Ege Üniversitesinde kadın hareketinin ihtiyaçları
CİTÖK’lerin bilinirliği ve örgütlenmesi adına çalışmalar sürdürmek için dayanışmayı büyütelim!
Fotoğraf: ANKA
Aybüke ARSLAN
Ege Üniversitesi
Ege Üniversitesi Kadın Çalışmaları Topluluğu olarak geçen hafta dönemin ilk buluşmasına tanışma etkinliğiyle başladık. Son 2 senedir farklı fakülteler ve bölümlerden gelen birçok arkadaşımızla birlikte topluluğun resmi olması için faaliyet sürdürürken geçen dönem emeklerimizin ve uğraşlarımızın karşılığını alarak topluluğu resmi hale getirmiştik. Yeni dönemdeyse etkinliklerimize başlamadan önce yeni üye olan arkadaşların topluluk hakkında fikirlerini ve önerilerini dinlediğimiz tartışma ortamlarıyla döneme ilk adımlarımızı atalım dedik. Tanışma toplantısına başlarken sorduğumuz “Kadın Çalışmaları Topluluğu’na neden üye oldunuz?” ve “Topluluktan beklentileriniz nelerdir?” soruları bizleri her sene tartıştığımız güvenli kampüs ve güvenli yurt taleplerine dayanak oluşturan cevaplarla karşılaşmamızı sağladı. Kampüs içerisindeki ışıklandırma sorununun, KYK yurtlarında kalan arkadaşların yurtlarında özelleşen sorunların cevaplarını buralarda aradıklarının örneklerini görmüş olduk. Bu örnekler, Ege Üniversitesi öğrencilerinin yaşadığı sorunları tek başlarına değil bir toplam mücadele mekanizmalarıyla çözüp somut birliktelikler kurmasının ihtiyacı olarak karşımıza çıktı.

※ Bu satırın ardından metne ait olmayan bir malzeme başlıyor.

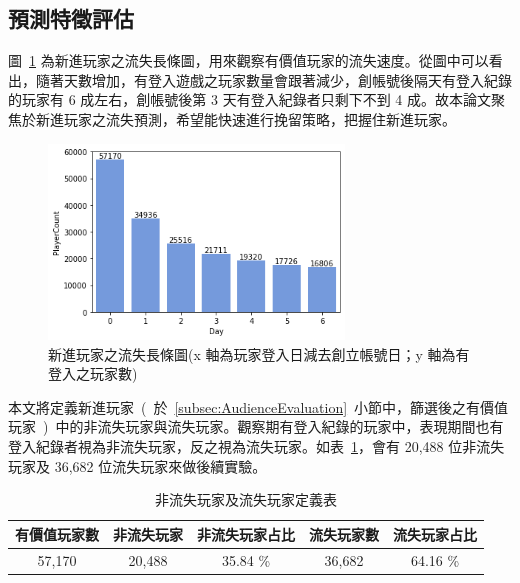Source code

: \subsection{預測特徵評估}
\label{subsec:FeatureEvaluation}

圖~\ref{fig:eva_PlayerChurnPeriod} 為新進玩家之流失長條圖，用來觀察有價值玩家的流失速度。從圖中可以看出，隨著天數增加，有登入遊戲之玩家數量會跟著減少，創帳號後隔天有登入紀錄的玩家有 6 成左右，創帳號後第 3 天有登入紀錄者只剩下不到 4 成。故本論文聚焦於新進玩家之流失預測，希望能快速進行挽留策略，把握住新進玩家。

\begin{figure}[!htb]
    \begin{center}
      \includegraphics[width=0.7\textwidth]{figures/evaluation/Image_PlayerChurnPeriod.png}
      \caption[新進玩家之流失長條圖]{新進玩家之流失長條圖(x 軸為玩家登入日減去創立帳號日；y 軸為有登入之玩家數)}
      \label{fig:eva_PlayerChurnPeriod}
    \end{center}
\end{figure}

本文將定義新進玩家\ (\ 於~\ref{subsec:AudienceEvaluation}~小節中，篩選後之有價值玩家\ )\ 中的非流失玩家與流失玩家。觀察期有登入紀錄的玩家中，表現期間也有登入紀錄者視為非流失玩家，反之視為流失玩家。如表~\ref{tab:ChurnPlayerAndNonChurnPlayerDefinition}，會有 20,488 位非流失玩家及 36,682 位流失玩家來做後續實驗。

\begin{table}[!htb]
	\centering
	\begin{tabular}{ccccc}
	\hline \hline
	有價值玩家數 & 非流失玩家 & 非流失玩家占比 & 流失玩家數 & 流失玩家占比 \\
    \hline \hline
    57,170 & 20,488 & 35.84 \% & 36,682 & 64.16 \% \\
    \hline \hline
	\end{tabular}
	\caption[非流失玩家及流失玩家定義表]{非流失玩家及流失玩家定義表}
	\label{tab:ChurnPlayerAndNonChurnPlayerDefinition}
\end{table}
\newpage

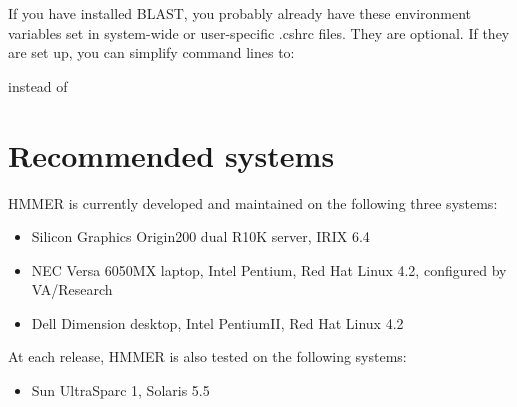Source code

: If you have installed BLAST, you probably already have these 
environment variables set in system-wide or user-specific
.cshrc files. They are optional. If they are set up, you
can simplify command lines to:

\vspace{1.5em}

instead of

\vspace{1.5em}

\section{Recommended systems}

HMMER is currently developed and maintained on the following three
systems:

\begin{itemize}
\item Silicon Graphics Origin200 dual R10K server, IRIX 6.4
\item NEC Versa 6050MX laptop, Intel Pentium, 
      Red Hat Linux 4.2, configured by VA/Research
\item Dell Dimension desktop, Intel PentiumII, Red Hat
      Linux 4.2
\end{itemize}

At each release, HMMER is also tested on the following systems:

\begin{itemize}
\item Sun UltraSparc 1, Solaris 5.5
\end{itemize}


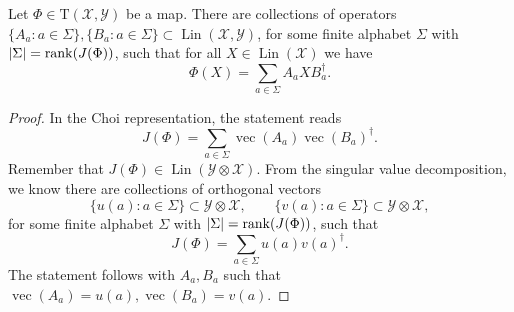 \documentclass[12pt]{report}
\newcommand{\on}[1]{\operatorname{#1}}
\newcommand{\calY}{{\mathcal{Y}}}
\newcommand{\calX}{{\mathcal{X}}}
\newcommand{\rmT}{{\mathrm{T}}}
\DeclareMathOperator{\Lin}{Lin}
\begin{document}
\begin{prop}
	Let $\Phi\in\rmT(\calX,\calY)$ be a map. There are collections of operators $\{A_a: a\in\Sigma\},\{B_a: a\in\Sigma\}\subset\Lin(\calX,\calY)$, for some finite alphabet $\Sigma$ with $\lvert\Sigma\rvert=\rank(J(\Phi))$, such that for all $X\in\Lin(\calX)$ we have
	\begin{equation}
		\Phi(X) = \sum_{a\in\Sigma} A_a X B_a^\dagger.
	\end{equation}
\end{prop}
\begin{proof}
	In the Choi representation, the statement reads
	\begin{equation}
		J(\Phi) = \sum_{a\in\Sigma} \on{vec}(A_a) \on{vec}(B_a)^\dagger.
	\end{equation}
	Remember that $J(\Phi)\in\Lin(\calY\otimes\calX)$.
	From the singular value decomposition, we know there are collections of orthogonal vectors
	\begin{equation}
		\{u(a):a\in\Sigma\}\subset \calY\otimes\calX, \qquad
		\{v(a):a\in\Sigma\}\subset \calY\otimes\calX,
	\end{equation}
	for some finite alphabet $\Sigma$ with $\lvert\Sigma\rvert=\rank(J(\Phi))$, such that
	\begin{equation}
		J(\Phi) = \sum_{a\in\Sigma} u(a) v(a)^\dagger.
	\end{equation}
	The statement follows with $A_a,B_a$ such that $\on{vec}(A_a)=u(a), \on{vec}(B_a)=v(a)$.
\end{proof}
\end{document}
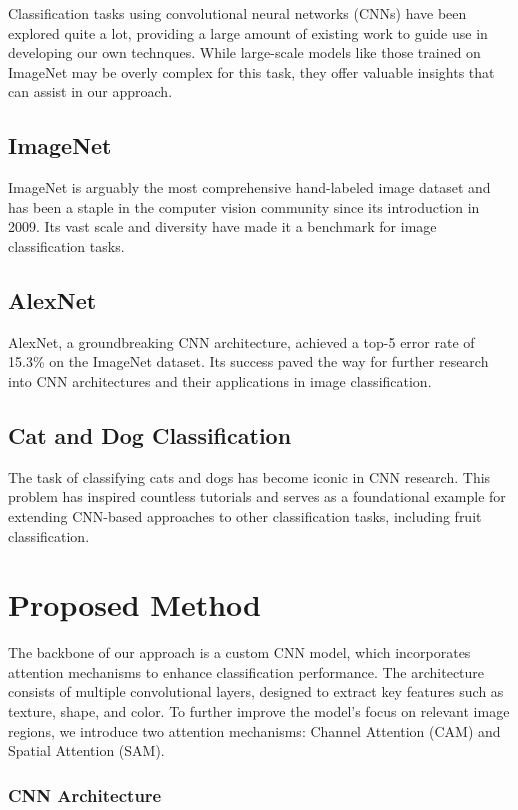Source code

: \documentclass{article}
\begin{document}
Classification tasks using convolutional neural networks (CNNs) have been explored quite a lot, providing a large amount of existing work to guide use in developing our own technques. While large-scale models like those trained on ImageNet \cite{krizhevsky2012imagenet} may be overly complex for this task, they offer valuable insights that can assist in our approach.

\subsection*{ImageNet}
ImageNet is arguably the most comprehensive hand-labeled image dataset and has been a staple in the computer vision community since its introduction in 2009. Its vast scale and diversity have made it a benchmark for image classification tasks.

\subsection*{AlexNet}
AlexNet, a groundbreaking CNN architecture, achieved a top-5 error rate of 15.3\% on the ImageNet dataset. Its success paved the way for further research into CNN architectures and their applications in image classification.

\subsection*{Cat and Dog Classification}
The task of classifying cats and dogs has become iconic in CNN research. This problem has inspired countless tutorials and serves as a foundational example for extending CNN-based approaches to other classification tasks, including fruit classification.


\section{Proposed Method}

The backbone of our approach is a custom CNN model, which incorporates attention mechanisms to enhance classification performance. The architecture consists of multiple convolutional layers, designed to extract key features such as texture, shape, and color. To further improve the model's focus on relevant image regions, we introduce two attention mechanisms: Channel Attention (CAM) and Spatial Attention (SAM).


\subsubsection{CNN Architecture}
\end{document}

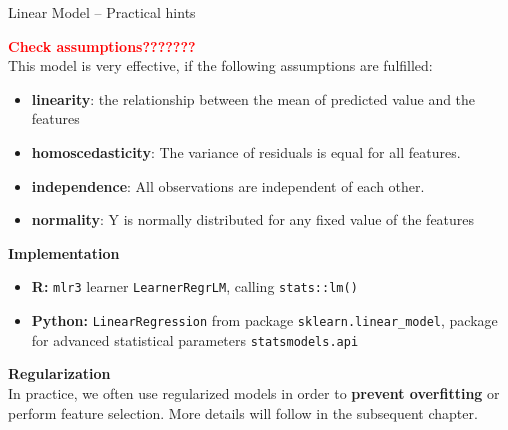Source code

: \documentclass[11pt,compress,t,notes=noshow, xcolor=table]{beamer}
\newcommand{\highlight}[1]{\textcolor{highlightcol}{\textbf{#1}}}
\let\code=\texttt
\begin{document}
\begin{frame}{Linear Model -- Practical hints}

\footnotesize

 \highlight{ \textcolor{red}{Check assumptions???????} }\\
 This model is very effective, if the following assumptions are fulfilled:
 \begin{itemize}\footnotesize
  \item \textbf{linearity}: the relationship between the mean of predicted value and the features
  \item \textbf{homoscedasticity}: The variance of residuals is equal for all features.
  \item \textbf{independence}: All observations are independent of each other.
  \item \textbf{normality}: Y is normally distributed for any fixed value of the features
\end{itemize}


\medskip

  \highlight{Implementation}
  
  \begin{itemize}
    \item \textbf{R:} \code{mlr3} learner \code{LearnerRegrLM}, calling \code{stats::lm()}
    \item \textbf{Python:} \code{LinearRegression} from package 
    \code{sklearn.linear\_model}, package for advanced statistical parameters 
    \code{statsmodels.api} 
  \end{itemize}

\medskip

 \highlight{Regularization} \\

 In practice, we often use regularized models in order to \textbf{prevent overfitting} or perform feature selection. More details will follow in the subsequent chapter. 


\end{frame}

\end{document}
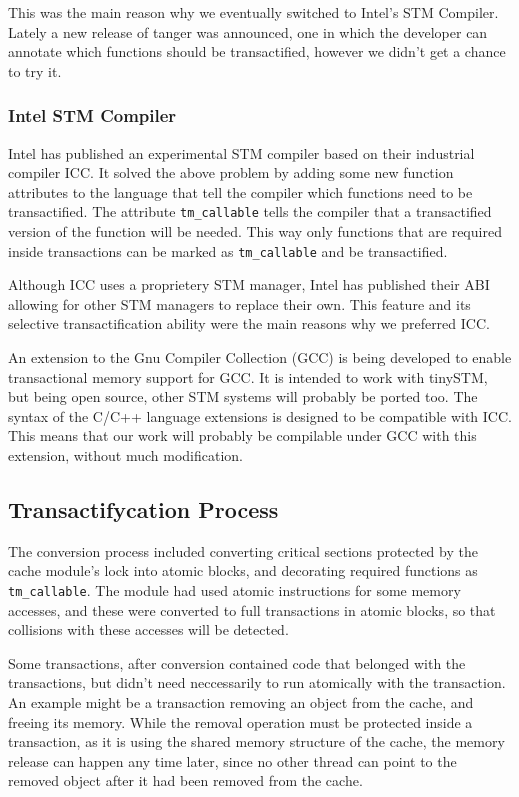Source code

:\documentclass[preprint,natbib,11pt]{sigplanconf}
\begin{document}
This was the main reason why we eventually switched to Intel's STM Compiler.
Lately a new release of tanger was announced, one in which the developer can
annotate which functions should be transactified, however we didn't get a chance
to try it.

\subsubsection{Intel STM Compiler}
Intel has published\cite{icc} an experimental STM compiler based on their industrial
compiler ICC. It solved the above problem by adding some new function attributes
to the language that tell the compiler which functions need to be transactified.
The attribute {\tt tm\_callable} tells the compiler that a transactified version
of the function will be needed. This way only functions that are required inside
transactions can be marked as {\tt tm\_callable} and be transactified.

Although ICC uses a proprietery STM manager, Intel has published their
ABI\cite{icc:abi} allowing for other STM managers to replace their own. This feature
and its selective transactification ability were the main reasons why we
preferred ICC.

An extension to the Gnu Compiler Collection (GCC) is being developed\cite{gcctm} to
enable transactional memory support for GCC. It is intended to work with
tinySTM, but being open source, other STM systems will probably be ported too.
The syntax of the C/C++ language extensions is designed to be compatible with
ICC. This means that our work will probably be compilable under GCC with this
extension, without much modification.

\subsection{Transactifycation Process} 
The conversion process included
converting critical sections protected by the cache module's lock into atomic
blocks, and decorating required functions as {\tt tm\_callable}. The module had
used atomic instructions for some memory accesses, and these were converted to
full transactions in atomic blocks, so that collisions with these accesses will
be detected.

Some transactions, after conversion contained code that belonged with the
transactions, but didn't need neccessarily to run atomically with the
transaction. An example might be a transaction removing an object from the
cache, and freeing its memory. While the removal operation must be protected
inside a transaction, as it is using the shared memory structure of the cache,
the memory release can happen any time later, since no other thread can point to
the removed object after it had been removed from the cache. 
\end{document}
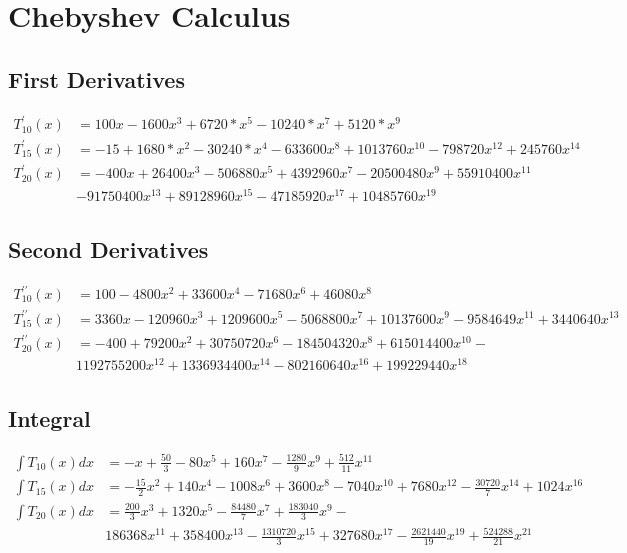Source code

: \documentclass[12pt]{article}
\begin{document}
  \clearpage

  \section{Chebyshev Calculus}


  \subsection{First Derivatives}
  \begin{align}
    T_{10}^\prime(x) &= 100x-1600x^3+6720*x^5-10240*x^7+5120*x^9 \nonumber \\
    T_{15}^\prime(x) &= -15+1680*x^2-30240*x^4-633600x^8+1013760x^{10}-798720x^{12}+245760x^{14} \nonumber \\
    T_{20}^\prime(x) &= -400x+26400x^3-506880x^5+4392960x^7-20500480x^9+55910400x^{11}\\&-91750400x^{13}+89128960x^{15}-47185920x^{17}+10485760x^{19} \nonumber
  \end{align}  

  \subsection{Second Derivatives}
  \begin{align}
    T_{10}^{\prime\prime}(x) &= 100-4800x^2+33600x^4-71680x^6+46080x^8 \nonumber \\
    T_{15}^{\prime\prime}(x) &= 3360x-120960x^3+1209600x^5-5068800x^7+10137600x^9-9584649x^{11}+3440640x^{13} \nonumber\\
    T_{20}^{\prime\prime}(x) &= -400+79200x^2+30750720x^6-184504320x^8+615014400x^{10}-\\&1192755200x^{12}+1336934400x^{14}-802160640x^{16}+199229440x^{18} \nonumber
  \end{align}  

  \subsection{Integral}
  \begin{align}
    \int T_{10}(x)dx &= -x+\frac{50}{3}-80x^5+160x^7-\frac{1280}{9}x^9+\frac{512}{11}x^{11} \nonumber \\
    \int T_{15}(x)dx &= -\frac{15}{2}x^2+140x^4-1008x^6+3600x^8-7040x^{10}+7680x^{12}-\frac{30720}{7}x^{14}+1024x^{16} \nonumber \\
    \int T_{20}(x)dx &= \frac{200}{3}x^3+1320x^5-\frac{84480}{7}x^7+\frac{183040}{3}x^9-\\&186368x^{11}+358400x^{13}-\frac{1310720}{3}x^{15}+327680x^{17}-\frac{2621440}{19}x^{19}+\frac{524288}{21}x^{21} \nonumber
  \end{align}
\end{document}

ETKİN BİR CİTÖK İÇİN MÜCADELEYE
Stant haftasında topluluk standımıza koyduğumuz duygu kavanozuysa neredeyse her kadının kendi sorunlarını yazdıkları, bir çözüm arayışında birlikte mücadeleyi talep ettiği ya da kampüste/yurtta veya yaşamın içinde bir kadın olarak neler hissettiklerini anonim bir şekilde kağıtlara yazıp bizimle paylaştığı bir şekilde yapılmıştı. Etkinliğimizdeyse kimlerin yazdığını bilmeden bu küçük notları okuyan arkadaşların, her bir kâğıtta topluluk altında birleşmenin verdiği cesaret ve bir şeyleri değiştirmekte tek başına olmadığının vurgusunu yapmaları, bu dönem açısından ihtiyaçlarımız etrafında birleşmenin önemini çok kez vurgulamış oldu. Gündemdeki kadın cinayetlerinden kampüs içerisindeki şiddet, taciz veya istismara kadar her alana değinen CİTÖK’lerin bilinirliği ve örgütlenmesi adına çalışmalar sürdürmek hedeflerimizden biri olmalı. Boğaziçi Üniversitesinde olduğu gibi içi boşaltılan ve işlevsiz hale getirilen CİTÖK karşısında bizim neler yapabileceğimiz en çok konuştuğumuz gündemlerden biriydi. Kadınlar olarak hem yurtlarda hem kampüslerde yaşadığımız sorunlar silsilesi günden güne artarken birçok alanda kadının ikincil konumda oluşunu iliklerimize kadar hissediyoruz. Kampüste panik butonlarının azlığı konusundan etkin CİTÖK talebinin tartışıldığı bu süreçte her bir arkadaşımızın bulundukları alanlarda burayı örgütlemesi ve olanakları buralardan arttırması gerekiyor.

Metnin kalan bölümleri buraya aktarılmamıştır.